Brazil’s Former President Lula Is on Trial for Corruption

Brazilian judge Sérgio Moro - Rovena Rosa/ABr Brazilian federal judge Sérgio Moro accepted this Tuesday, September 20, corruption charges filed by the Operation Car Wash task force against former President Luiz Inácio Lula da Silva, his wife, Marisa Letícia da Silva, and six other people. With the decision, the judge formally puts them on trial.

In the complaint, filed last week, federal prosecutor Deltan Dallagnol, head of the task force, dubbed Lula “the mastermind behind a corruption scheme identified in Operation Car Wash.”

According to prosecutors, Lula received a total of US$ 1.112 million in bribes from companies involved in Petrobras corruption scandal through undue benefits.

Such benefits included the renovation work of a triplex in Guarujá, on the coast of São Paulo, and the payment of expenses for a storage facility to keep the objects Lula received when he was the president. The benefits were allegedly paid by the OAS contractor.

Brazilian judge Sérgio Moro - Rovena Rosa/ABr

After the charges were filed, Lula’s lawyers said the petition is part of a “deplorable spectacle of verbosity presented by the Car Wash task force.”

Lula Institute President Paulo Okamotto, former OAS president Léo Pinheiro, and five other people linked to the contractor were also reported by the Federal Prosecution Service (MPF).

Mastermind

Last week, prosecutors accused Lula of being the mastermind in the Petrobras corruption scandal.

“The facts and evidence are enough for me to accept the accusation,” said judge Sergio Moro in a statement. “Luiz Inácio Lula da Silva allegedly received benefits from Group OAS. According to the accusation, he had knowledge of its origins in the criminal scheme that damaged Petrobras.”

On August 19, Moro, who also oversaw the corruption case within Petrobras, released a report clearing Lula of all charges.

Officials at the public ministry decided to press charges anyway, now alleging Lula benefited from “renovations” to the said apartment.

Supporters of Lula argue the actions against the former Brazilian president are politically motivated and an attempt to prevent him from running as president in the next election in 2018.

Politically Biased

Cristiano Zanin Martins, lawyer for Lula da Silva and his wife Marisa Letícia, said it strikes him as noteworthy that actions under Operation Car Wash which target his client always conducted at key moments in the country’s politics, referring to the conclusion of the impeachment trial of suspended President Dilma Rousseff at the Senate.

In March, shortly before the motion for Rousseff’s impeachment was approved by the lower house, Lula was coercively taken by the Federal Police for questioning at the Congonhas Airport, in São Paulo, under Operation Car Wash.

“There is a very strong political element to it, as he has been the victim of arbitrary acts, carried out with purposes strange to the case, like the release of intercepted conversations[…], concomitant with the political moments of the country,” said the lawyer.

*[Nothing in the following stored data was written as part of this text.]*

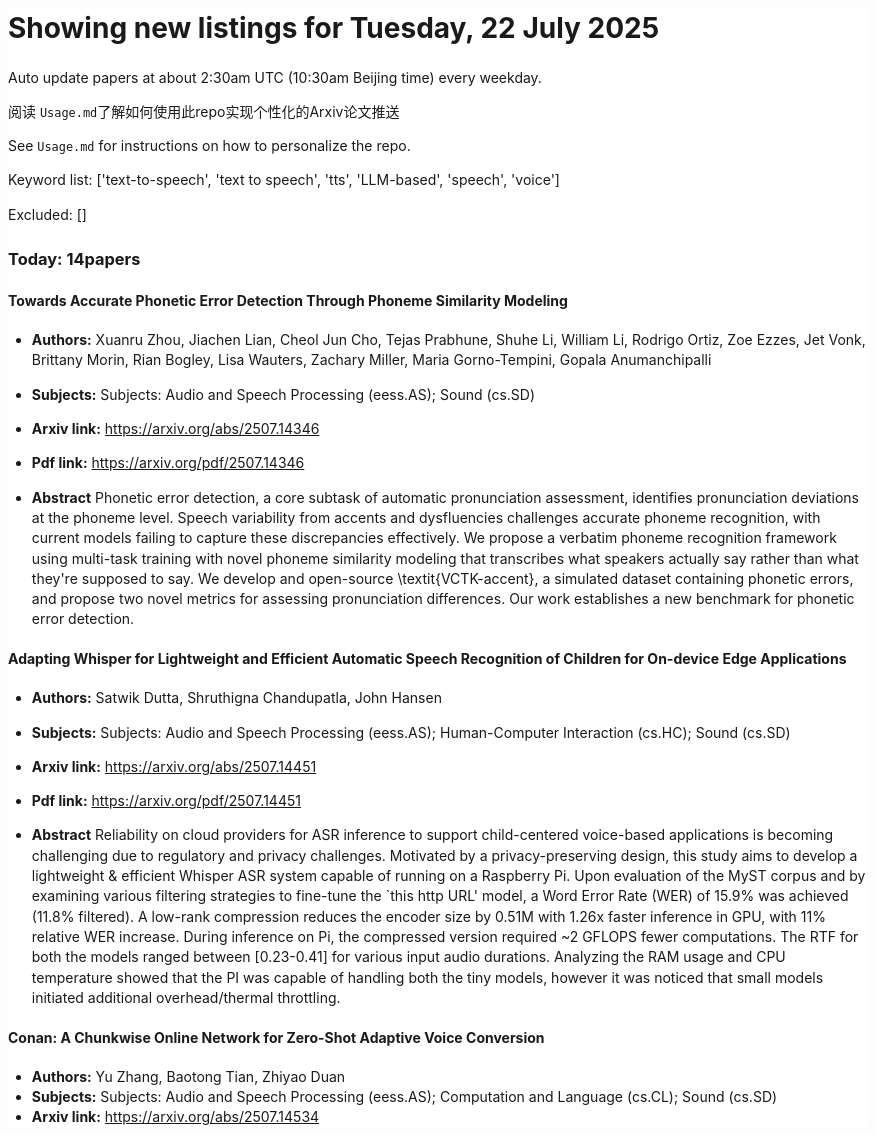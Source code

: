 # Showing new listings for Tuesday, 22 July 2025
Auto update papers at about 2:30am UTC (10:30am Beijing time) every weekday.


阅读 `Usage.md`了解如何使用此repo实现个性化的Arxiv论文推送

See `Usage.md` for instructions on how to personalize the repo. 


Keyword list: ['text-to-speech', 'text to speech', 'tts', 'LLM-based', 'speech', 'voice']


Excluded: []


### Today: 14papers 
#### Towards Accurate Phonetic Error Detection Through Phoneme Similarity Modeling
 - **Authors:** Xuanru Zhou, Jiachen Lian, Cheol Jun Cho, Tejas Prabhune, Shuhe Li, William Li, Rodrigo Ortiz, Zoe Ezzes, Jet Vonk, Brittany Morin, Rian Bogley, Lisa Wauters, Zachary Miller, Maria Gorno-Tempini, Gopala Anumanchipalli
 - **Subjects:** Subjects:
Audio and Speech Processing (eess.AS); Sound (cs.SD)
 - **Arxiv link:** https://arxiv.org/abs/2507.14346

 - **Pdf link:** https://arxiv.org/pdf/2507.14346

 - **Abstract**
 Phonetic error detection, a core subtask of automatic pronunciation assessment, identifies pronunciation deviations at the phoneme level. Speech variability from accents and dysfluencies challenges accurate phoneme recognition, with current models failing to capture these discrepancies effectively. We propose a verbatim phoneme recognition framework using multi-task training with novel phoneme similarity modeling that transcribes what speakers actually say rather than what they're supposed to say. We develop and open-source \textit{VCTK-accent}, a simulated dataset containing phonetic errors, and propose two novel metrics for assessing pronunciation differences. Our work establishes a new benchmark for phonetic error detection.
#### Adapting Whisper for Lightweight and Efficient Automatic Speech Recognition of Children for On-device Edge Applications
 - **Authors:** Satwik Dutta, Shruthigna Chandupatla, John Hansen
 - **Subjects:** Subjects:
Audio and Speech Processing (eess.AS); Human-Computer Interaction (cs.HC); Sound (cs.SD)
 - **Arxiv link:** https://arxiv.org/abs/2507.14451

 - **Pdf link:** https://arxiv.org/pdf/2507.14451

 - **Abstract**
 Reliability on cloud providers for ASR inference to support child-centered voice-based applications is becoming challenging due to regulatory and privacy challenges. Motivated by a privacy-preserving design, this study aims to develop a lightweight & efficient Whisper ASR system capable of running on a Raspberry Pi. Upon evaluation of the MyST corpus and by examining various filtering strategies to fine-tune the `this http URL' model, a Word Error Rate (WER) of 15.9% was achieved (11.8% filtered). A low-rank compression reduces the encoder size by 0.51M with 1.26x faster inference in GPU, with 11% relative WER increase. During inference on Pi, the compressed version required ~2 GFLOPS fewer computations. The RTF for both the models ranged between [0.23-0.41] for various input audio durations. Analyzing the RAM usage and CPU temperature showed that the PI was capable of handling both the tiny models, however it was noticed that small models initiated additional overhead/thermal throttling.
#### Conan: A Chunkwise Online Network for Zero-Shot Adaptive Voice Conversion
 - **Authors:** Yu Zhang, Baotong Tian, Zhiyao Duan
 - **Subjects:** Subjects:
Audio and Speech Processing (eess.AS); Computation and Language (cs.CL); Sound (cs.SD)
 - **Arxiv link:** https://arxiv.org/abs/2507.14534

Martins further stated that Federal Police Commissioner Marcio Adriano Anselmo, who penned the investigation report, is in no condition to conduct a probe against his client, as he has proved biased against Lula on social media.

“It is very clear that this person is not neutral, and it would be his duty under the law to declare himself partial,” he declared.

OAS Property

According to Anselmo, Lula and his wife were the “beneficiaries of unlawful advantages” in the refurbishment of the apartment and the storage of goods belonging to the former president in a deposit.

The couple’s counsel, however, refers to the police report as “a piece of fiction,” as it is based on “false premises and grave legal errors.”

Lula and Marisa Letícia, Cristiano Zanin Martins says, are not the owners of the property, and therefore should not be held accountable for the renovation works, adding that the ownership of the property can be found registered at the Office of Real Estate Registry of Guarujá under the name of construction company OAS.